With a ratio of 1.29, Maharashtra has emerged on top with growth in terms of entrepreneurs memorandum (EM) part-II filed by micro, small and medium enterprises (MSMEs) at District Industrial Centres in 2014-15 over 2012-13.

“Though Maharashtra has been at par with Karnataka but if the state continues to focus on promoting ease of doing business, it can emerge as a potential investment hub for various sectors,” the report asserted.

The ASSOCHAM Economic Research Bureau (AERB) had considered various parameters like number of factories, output value, working capital, net fixed capital formation, fixed capital, finished goods, capital invested, total inputs and others to ascertain the states’ performance in terms of manufacturing sector.

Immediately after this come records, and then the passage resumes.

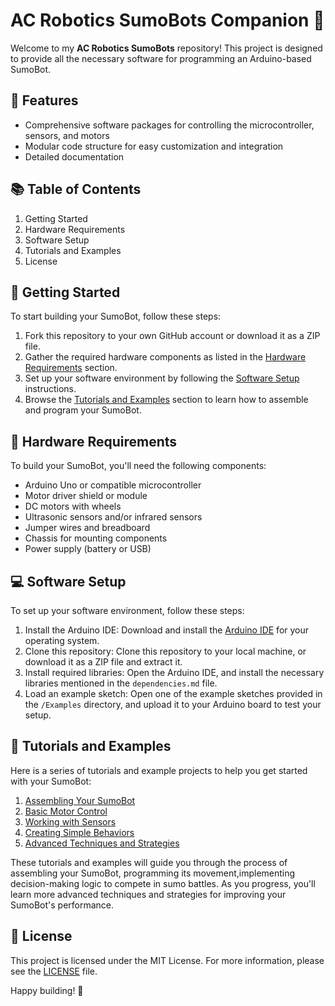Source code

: # AC Robotics SumoBots Companion 🤖

Welcome to my **AC Robotics SumoBots** repository! This project is designed to provide all the necessary software for programming an Arduino-based SumoBot.

## 🌟 Features

- Comprehensive software packages for controlling the microcontroller, sensors, and motors
- Modular code structure for easy customization and integration
- Detailed documentation

## 📚 Table of Contents

1. Getting Started
2. Hardware Requirements
3. Software Setup
4. Tutorials and Examples
5. License

## 🚀 Getting Started

To start building your SumoBot, follow these steps:

1. Fork this repository to your own GitHub account or download it as a ZIP file.
2. Gather the required hardware components as listed in the [Hardware Requirements](#hardware-requirements) section.
3. Set up your software environment by following the [Software Setup](#software-setup) instructions.
4. Browse the [Tutorials and Examples](#tutorials-and-examples) section to learn how to assemble and program your SumoBot.

## 🔩 Hardware Requirements

To build your SumoBot, you'll need the following components:

- Arduino Uno or compatible microcontroller
- Motor driver shield or module
- DC motors with wheels
- Ultrasonic sensors and/or infrared sensors
- Jumper wires and breadboard
- Chassis for mounting components
- Power supply (battery or USB)


## 💻 Software Setup

To set up your software environment, follow these steps:

1. Install the Arduino IDE: Download and install the [Arduino IDE](https://www.arduino.cc/en/Main/Software) for your operating system.
2. Clone this repository: Clone this repository to your local machine, or download it as a ZIP file and extract it.
3. Install required libraries: Open the Arduino IDE, and install the necessary libraries mentioned in the `dependencies.md` file.
4. Load an example sketch: Open one of the example sketches provided in the `/Examples` directory, and upload it to your Arduino board to test your setup.


## 📖 Tutorials and Examples

Here is a series of tutorials and example projects to help you get started with your SumoBot:

1. [Assembling Your SumoBot](./docs/Tutorials/Assembling-Your-SumoBot.md)
2. [Basic Motor Control](./docs/Tutorials/Basic-Motor-Control.md)
3. [Working with Sensors](./docs/Tutorials/Working-with-Sensors.md)
4. [Creating Simple Behaviors](./docs/Tutorials/Creating-Simple-Behaviors.md)
5. [Advanced Techniques and Strategies](./docs/Tutorials/Advanced-Techniques-and-Strategies.md)

These tutorials and examples will guide you through the process of assembling your SumoBot, programming its movement,implementing decision-making logic to compete in sumo battles. As you progress, you'll learn more advanced techniques and strategies for improving your SumoBot's performance.

## 📄 License

This project is licensed under the MIT License. For more information, please see the [LICENSE](./LICENSE) file.


Happy building! 🚀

Highlighting the methodology, the study stated that all states were divided into two three major categories according to geographical conditions, viz., north-eastern, Himalayan and mainstream states. Mainstream states were further divided into two sub-categories, namely, excellence and emergence.

Further, the data was taken for each state from sources like Annual Survey of Industries, Ministry of Statistics and Programme Implementation, Government of India website for a five year period between 2009-10 to 2014-15.

The study also highlighted various challenges being faced by India’s manufacturing sector – competitive cost and technology being offered by countries like Bangladesh, China, Indonesia, Korea, Singapore and Taiwan.

While development process in other countries follows a transition from agriculture to manufacturing and then towards services sector, however India’s growth has been services sector-led as such there have always been concerns about sustainability of such a growth.

Highlighting the importance of increasing share of manufacturing sector in India’s gross domestic product (GDP) to absorb a young workforce as bulk of population relies on agriculture for employment.

“The Union Government must address issues relating to poor product quality, infrastructural bottlenecks and inadequate efforts at research and development from a holistic macro perspective as they have collectively taken a toll on India’s manufacturing competitiveness,” the study said.

Considering that majority of investment projects in the manufacturing sector are stuck in different stages of implementation, ASSOCHAM has time and again suggested the Union Government to develop a strong plan to prioritise speeding-up the process by creating a target-oriented roadmap.

At the same time it stated that private investors must also be held accountable and be penalised if projects get delayed or stuck due to improper planning, change of ownership, lack of finance, absence of co-ordination with contractors and other related issues.